======== SUPPLIED DATA ========
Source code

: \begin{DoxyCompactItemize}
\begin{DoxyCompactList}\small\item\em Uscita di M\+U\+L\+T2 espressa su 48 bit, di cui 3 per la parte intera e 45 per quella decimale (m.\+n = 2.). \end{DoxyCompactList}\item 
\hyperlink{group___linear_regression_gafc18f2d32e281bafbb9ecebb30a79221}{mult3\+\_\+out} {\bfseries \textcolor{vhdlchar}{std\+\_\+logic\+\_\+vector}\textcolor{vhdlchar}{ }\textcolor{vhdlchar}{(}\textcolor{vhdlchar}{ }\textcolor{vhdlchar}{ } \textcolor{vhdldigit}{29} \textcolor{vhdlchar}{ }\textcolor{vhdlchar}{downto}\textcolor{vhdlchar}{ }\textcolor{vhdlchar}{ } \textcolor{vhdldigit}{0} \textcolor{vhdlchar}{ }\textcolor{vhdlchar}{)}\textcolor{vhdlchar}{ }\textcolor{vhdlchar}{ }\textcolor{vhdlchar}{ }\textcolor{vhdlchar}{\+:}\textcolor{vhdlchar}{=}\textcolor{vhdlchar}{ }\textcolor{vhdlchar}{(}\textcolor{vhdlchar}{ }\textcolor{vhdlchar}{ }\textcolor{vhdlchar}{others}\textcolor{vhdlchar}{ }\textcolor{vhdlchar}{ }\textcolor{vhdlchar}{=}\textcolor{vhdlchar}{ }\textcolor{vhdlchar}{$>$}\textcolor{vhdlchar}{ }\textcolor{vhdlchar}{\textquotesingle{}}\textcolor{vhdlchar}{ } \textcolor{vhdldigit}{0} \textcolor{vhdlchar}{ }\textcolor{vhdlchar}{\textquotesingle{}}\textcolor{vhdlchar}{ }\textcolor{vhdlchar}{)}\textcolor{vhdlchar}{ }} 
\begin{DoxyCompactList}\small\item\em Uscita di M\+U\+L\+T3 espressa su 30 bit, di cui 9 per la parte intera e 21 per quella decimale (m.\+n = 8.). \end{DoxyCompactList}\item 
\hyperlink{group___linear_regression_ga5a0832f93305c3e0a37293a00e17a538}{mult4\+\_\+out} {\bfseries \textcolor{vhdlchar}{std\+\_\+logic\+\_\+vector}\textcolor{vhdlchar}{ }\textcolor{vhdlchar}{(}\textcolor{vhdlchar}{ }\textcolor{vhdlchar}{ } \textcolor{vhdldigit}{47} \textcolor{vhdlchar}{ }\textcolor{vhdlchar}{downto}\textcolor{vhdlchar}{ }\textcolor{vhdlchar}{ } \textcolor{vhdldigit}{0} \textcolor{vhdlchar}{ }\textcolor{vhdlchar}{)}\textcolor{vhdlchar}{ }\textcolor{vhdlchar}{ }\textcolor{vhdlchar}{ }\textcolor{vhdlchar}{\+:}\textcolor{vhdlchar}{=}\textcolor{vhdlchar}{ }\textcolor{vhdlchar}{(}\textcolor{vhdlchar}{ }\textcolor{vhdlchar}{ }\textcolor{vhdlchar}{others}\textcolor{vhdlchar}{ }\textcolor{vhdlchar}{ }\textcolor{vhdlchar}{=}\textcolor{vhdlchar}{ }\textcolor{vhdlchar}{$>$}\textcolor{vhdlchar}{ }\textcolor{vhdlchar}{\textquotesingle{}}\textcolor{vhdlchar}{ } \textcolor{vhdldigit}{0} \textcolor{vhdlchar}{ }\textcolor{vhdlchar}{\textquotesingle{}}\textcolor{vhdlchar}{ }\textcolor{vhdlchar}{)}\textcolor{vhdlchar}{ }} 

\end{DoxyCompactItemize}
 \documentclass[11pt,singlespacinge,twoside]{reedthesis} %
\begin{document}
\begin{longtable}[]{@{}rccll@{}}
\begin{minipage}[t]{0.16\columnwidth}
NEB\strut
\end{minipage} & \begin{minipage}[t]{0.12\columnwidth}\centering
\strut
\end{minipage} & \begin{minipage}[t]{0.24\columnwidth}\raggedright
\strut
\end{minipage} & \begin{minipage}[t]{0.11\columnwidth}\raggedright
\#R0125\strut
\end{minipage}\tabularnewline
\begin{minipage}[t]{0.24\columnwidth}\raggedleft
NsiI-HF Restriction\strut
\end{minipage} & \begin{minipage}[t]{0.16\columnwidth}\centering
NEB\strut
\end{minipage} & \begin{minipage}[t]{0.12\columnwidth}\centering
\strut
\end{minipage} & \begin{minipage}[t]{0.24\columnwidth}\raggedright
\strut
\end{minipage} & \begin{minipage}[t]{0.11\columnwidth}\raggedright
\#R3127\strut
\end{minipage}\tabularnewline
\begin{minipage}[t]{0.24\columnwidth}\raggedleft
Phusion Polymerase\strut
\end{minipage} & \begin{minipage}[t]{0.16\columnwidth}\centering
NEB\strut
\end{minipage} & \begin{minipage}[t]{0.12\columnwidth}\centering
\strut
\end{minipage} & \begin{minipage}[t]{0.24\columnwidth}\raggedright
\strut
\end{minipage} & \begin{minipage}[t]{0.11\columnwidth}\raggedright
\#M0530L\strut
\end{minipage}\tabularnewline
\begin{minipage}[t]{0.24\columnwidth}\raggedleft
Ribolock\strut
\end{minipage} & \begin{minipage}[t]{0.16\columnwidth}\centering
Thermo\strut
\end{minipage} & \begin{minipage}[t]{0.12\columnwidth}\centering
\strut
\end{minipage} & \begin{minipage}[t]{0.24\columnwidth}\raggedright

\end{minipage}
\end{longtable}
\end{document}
========
YOUR OBJECTIVE »
Using the listing above, show each line with the word "intera" in it.

EXERCISE ANSWER »
\begin{DoxyCompactList}\small\item\em Uscita di M\+U\+L\+T2 espressa su 48 bit, di cui 3 per la parte intera e 45 per quella decimale (m.\+n = 2.). \end{DoxyCompactList}\item 
\begin{DoxyCompactList}\small\item\em Uscita di M\+U\+L\+T3 espressa su 30 bit, di cui 9 per la parte intera e 21 per quella decimale (m.\+n = 8.). \end{DoxyCompactList}\item 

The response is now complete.